This is a blog describing some thoughts about issues related to event processing and thoughts related to my current role. It is written by Opher Etzion and reflects the author's own opinions
Friday, September 14, 2007
In-Line vs. Observations
Anyway, last post I have discussed RTE vs. BAM, and succeeded to confuse some people, so it needs some clarification. First - as said before, event processing is a collection of functions, that derive, detect pattern, enrich, transform, and some other functions that take events as input, processes the events, and produces (possibly other) events as output.
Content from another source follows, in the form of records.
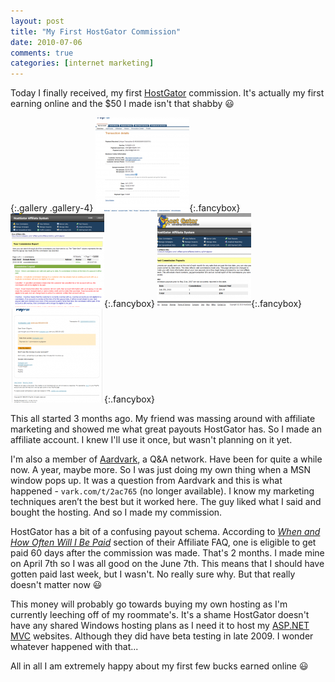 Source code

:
 ```yaml
---
layout: post
title: "My First HostGator Commission"
date: 2010-07-06
comments: true
categories: [internet marketing]
---
```


Today I finally received, my first [HostGator][hostgator] commission. It's actually my first earning online and the $50 I made isn't that shabby :smiley:

{:.gallery .gallery-4}
[![PayPal HostGator Transaction][img-paypal-thumb]][img-paypal]{:.fancybox}
[![HostGator Commissions][img-hg-comm-thumb]][img-hg-comm]{:.fancybox}
[![HostGator Commission Pay-outs][img-hg-thumb]][img-hg]{:.fancybox}
[![Email from PayPal][img-email-thumb]][img-email]{:.fancybox}

This all started 3 months ago. My friend was massing around with affiliate marketing and showed me what great payouts HostGator has. So I made an affiliate account. I knew I'll use it once, but wasn't planning on it yet.

I'm also a member of [Aardvark][], a Q&A network. Have been for quite a while now. A year, maybe more. So I was just doing my own thing when a MSN window pops up. It was a question from Aardvark and this is what happened - `vark.com/t/2ac765` (no longer available). I know my marketing techniques aren’t the best but it worked here. The guy liked what I said and bought the hosting. And so I made my commission.

HostGator has a bit of a confusing payout schema. According to *[When and How Often Will I Be Paid][hg-paid]* section of their Affiliate FAQ, one is eligible to get paid 60 days after the commission was made. That's 2 months. I made mine on April 7th so I was all good on the June 7th. This means that I should have gotten paid last week, but I wasn't. No really sure why. But that really doesn't matter now :smiley:

This money will probably go towards buying my own hosting as I'm currently leeching off of my roommate's. It's a shame HostGator doesn't have any shared Windows hosting plans as I need it to host my [ASP.NET MVC][aspnet-mvc] websites. Although they did have beta testing in late 2009. I wonder whatever happened with that...

All in all I am extremely happy about my first few bucks earned online :smiley:

[hostgator]: http://secure.hostgator.com/~affiliat/cgi-bin/affiliates/clickthru.cgi?id=gligoran
[img-paypal-thumb]: /images/thumbs/hg-commission-paypal.png
[img-paypal]: /images/hg-commission-paypal.png "PayPal HostGator Transaction"
[img-hg-comm-thumb]: /images/thumbs/hg-commissions.png
[img-hg-comm]: /images/hg-commissions.png "HostGator Commissions"
[img-hg-thumb]: /images/thumbs/hg-commission-payouts.png
[img-hg]: /images/hg-commission-payouts.png "HostGator Commission Payouts"
[img-email-thumb]: /images/thumbs/hg-commission-email.png
[img-email]: /images/hg-commission-email.png "Email from PayPal"
[aardvark]: http://vark.com/ "Aardvark"
[hg-paid]: http://support.hostgator.com/articles/affiliates/when-and-how-often-will-i-be-paid
[aspnet-mvc]: http://www.asp.net/mvc/ "ASP.NET MVC Framework"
The distinction is - where, relative to running transactions, the event processing is done. In-Line event processing means that the event processing is done inside a transaction, not observing the transaction from the outside. In this case, the event creation may be part of the transaction (e.g. an application emits event, but the result actions belong to the same transaction), or a starting-point for a transaction. To give a concrete example (repeating the same example from the previous post) - some application emits an event saying "cancel order" (this by itself may or may not be a result of event processing function), this should be atomic with the execution of the cancellation, if cancellation is not possible, then some compensation is needed in the producer application. Likewise, an event can start a transaction that spans all its descendants and actions, if an action in the consumer cannot execute, or there is some validation issue, the entire thread of the "event processing network" should abort/compensate, this is in contrast to "observation mode" -- observe if there is some anomaly, and if there is - notify somebody. In the In-Line case, the transaction can change its course due to event processing, in the observation case - the impact is indirect. Of course, in some cases we have combinations of all. There are two issues that should be discussed: what is the relationship between "observation" mode of event processing to what the market knows as BAM ? another question --- what is the semantic meaning of rollback or compensation when talking about events? more discussion on each of these issues - later. Happy New Year.
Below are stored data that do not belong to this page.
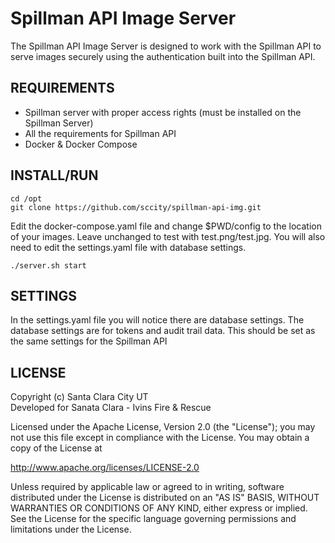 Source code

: # Spillman API Image Server 

The Spillman API Image Server is designed to work with the Spillman API to serve images securely using the authentication built into the Spillman API.

## REQUIREMENTS
*  Spillman server with proper access rights (must be installed on the Spillman Server)
*  All the requirements for Spillman API
*  Docker & Docker Compose

## INSTALL/RUN
```
cd /opt
git clone https://github.com/sccity/spillman-api-img.git
```
Edit the docker-compose.yaml file and change $PWD/config to the location of your images. Leave unchanged to test with test.png/test.jpg. You will also need to edit the settings.yaml file with database settings.
```
./server.sh start
```

## SETTINGS
In the settings.yaml file you will notice there are database settings. The database settings are for tokens and audit trail data. This should be set as the same settings for the Spillman API

## LICENSE
Copyright (c) Santa Clara City UT\
Developed for Sanata Clara - Ivins Fire & Rescue

Licensed under the Apache License, Version 2.0 (the "License");
you may not use this file except in compliance with the License.
You may obtain a copy of the License at

<http://www.apache.org/licenses/LICENSE-2.0>

Unless required by applicable law or agreed to in writing, software
distributed under the License is distributed on an "AS IS" BASIS,
WITHOUT WARRANTIES OR CONDITIONS OF ANY KIND, either express or implied.
See the License for the specific language governing permissions and
limitations under the License.
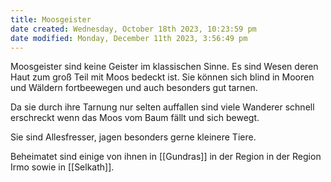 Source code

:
 ```yaml
---
title: Moosgeister
date created: Wednesday, October 18th 2023, 10:23:59 pm
date modified: Monday, December 11th 2023, 3:56:49 pm
---
```


Moosgeister sind keine Geister im klassischen Sinne. Es sind Wesen deren Haut zum groß Teil mit Moos bedeckt ist. Sie können sich blind in Mooren und Wäldern fortbeewegen und auch besonders gut tarnen. 

Da sie durch ihre Tarnung nur selten auffallen sind viele Wanderer schnell erschreckt wenn das Moos vom Baum fällt und sich bewegt. 

Sie sind Allesfresser, jagen besonders gerne kleinere Tiere. 

Beheimatet sind einige von ihnen in [[Gundras]] in der Region in der Region Irmo sowie in [[Selkath]].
Thursday, September 13, 2007
Event processing and transactions - real, real time and real time enterprise
RTE applications, in the event processing context, are thus defined as those applications that impact running transaction directly. Other types of applications that use event processing in observation mode (e.g. BAM) are typically looking at running transaction from the outside, while RTE applications are indeed part of the transaction processing. More on BAM applications and other types - later.
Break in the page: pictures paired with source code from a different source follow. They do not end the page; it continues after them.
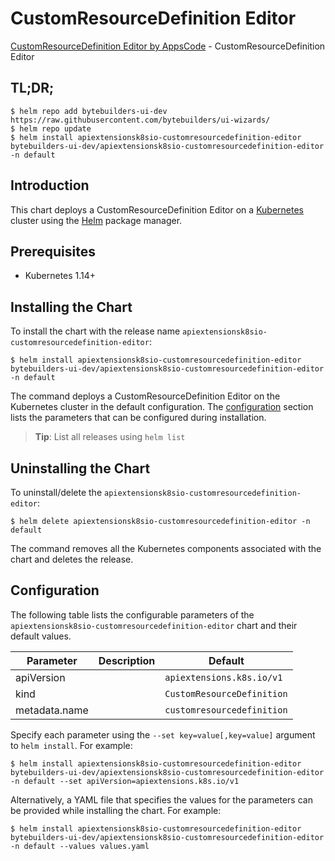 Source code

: # CustomResourceDefinition Editor

[CustomResourceDefinition Editor by AppsCode](https://byte.builders) - CustomResourceDefinition Editor

## TL;DR;

```console
$ helm repo add bytebuilders-ui-dev https://raw.githubusercontent.com/bytebuilders/ui-wizards/
$ helm repo update
$ helm install apiextensionsk8sio-customresourcedefinition-editor bytebuilders-ui-dev/apiextensionsk8sio-customresourcedefinition-editor -n default
```

## Introduction

This chart deploys a CustomResourceDefinition Editor on a [Kubernetes](http://kubernetes.io) cluster using the [Helm](https://helm.sh) package manager.

## Prerequisites

- Kubernetes 1.14+

## Installing the Chart

To install the chart with the release name `apiextensionsk8sio-customresourcedefinition-editor`:

```console
$ helm install apiextensionsk8sio-customresourcedefinition-editor bytebuilders-ui-dev/apiextensionsk8sio-customresourcedefinition-editor -n default
```

The command deploys a CustomResourceDefinition Editor on the Kubernetes cluster in the default configuration. The [configuration](#configuration) section lists the parameters that can be configured during installation.

> **Tip**: List all releases using `helm list`

## Uninstalling the Chart

To uninstall/delete the `apiextensionsk8sio-customresourcedefinition-editor`:

```console
$ helm delete apiextensionsk8sio-customresourcedefinition-editor -n default
```

The command removes all the Kubernetes components associated with the chart and deletes the release.

## Configuration

The following table lists the configurable parameters of the `apiextensionsk8sio-customresourcedefinition-editor` chart and their default values.

|   Parameter   | Description |          Default           |
|---------------|-------------|----------------------------|
| apiVersion    |             | `apiextensions.k8s.io/v1`  |
| kind          |             | `CustomResourceDefinition` |
| metadata.name |             | `customresourcedefinition` |


Specify each parameter using the `--set key=value[,key=value]` argument to `helm install`. For example:

```console
$ helm install apiextensionsk8sio-customresourcedefinition-editor bytebuilders-ui-dev/apiextensionsk8sio-customresourcedefinition-editor -n default --set apiVersion=apiextensions.k8s.io/v1
```

Alternatively, a YAML file that specifies the values for the parameters can be provided while
installing the chart. For example:

```console
$ helm install apiextensionsk8sio-customresourcedefinition-editor bytebuilders-ui-dev/apiextensionsk8sio-customresourcedefinition-editor -n default --values values.yaml
```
Wednesday, September 12, 2007
Event processing - hard-coded ? specialized software ? generic software ?
so what is the new enunciation here ? it is true that we had done event processing for long time, sometimes in "exception" mode, but it has been done in a hard-coded way embedded in regular programming. I guess that still today if we'll take most of the implemented functionality that falls under the category of event processing, we'll find that they are hard-coded within applications. The new thing is the existence of generic software. When should we used generic software ? if all what is needed in event processing sums up in one or two functions - it is probably not cost-effective to purchase, install, learn and develop in a generic tool. It starts to be cost-effective if one of these conditions is satisfied:
- The "event processing" functions required in the application quantity is at least medium.
- The complexity of these functions is not trivial, there is a benefit of programming it in high-level language rather than lower-level language
- The event processing is not internal to a single application - thus there is a connectivity issue (e.g. pull events, using adapters to re-format the event, listen to events, publish events etc..) . Again - hard-coding all of this may not be cost-effective.
- Agility requirement - frequent changes. Again - easier when there are higher-level abstractions.
- Need to enable control on the behavior by business users without involving programmers - this is a mountain we have not conquered yet, but conceptually will be easier with generic tool.
The analog, in a way, is generic DBMS with all its utilities vs. implementing your own database using file systems. There are certainly cases in which it is worthwhile to use file systems, and not use the abstraction layer that DBMS provides, but in most cases the TCO (total cost of ownership) is substantially lower, when the level of abstraction goes up. Note that the main cost saving is maintenance time and not in development time, especially if agility is a consideration.
There is another variation between the "generic" software and hard-coding which is a specialized function. It still provide high-level language, but the function is limited to a specific application / application types. Should we use generic software for all such cases ? or are we better in using specialized software, which raises an interesting question - should we strive for the "one side fits all' ?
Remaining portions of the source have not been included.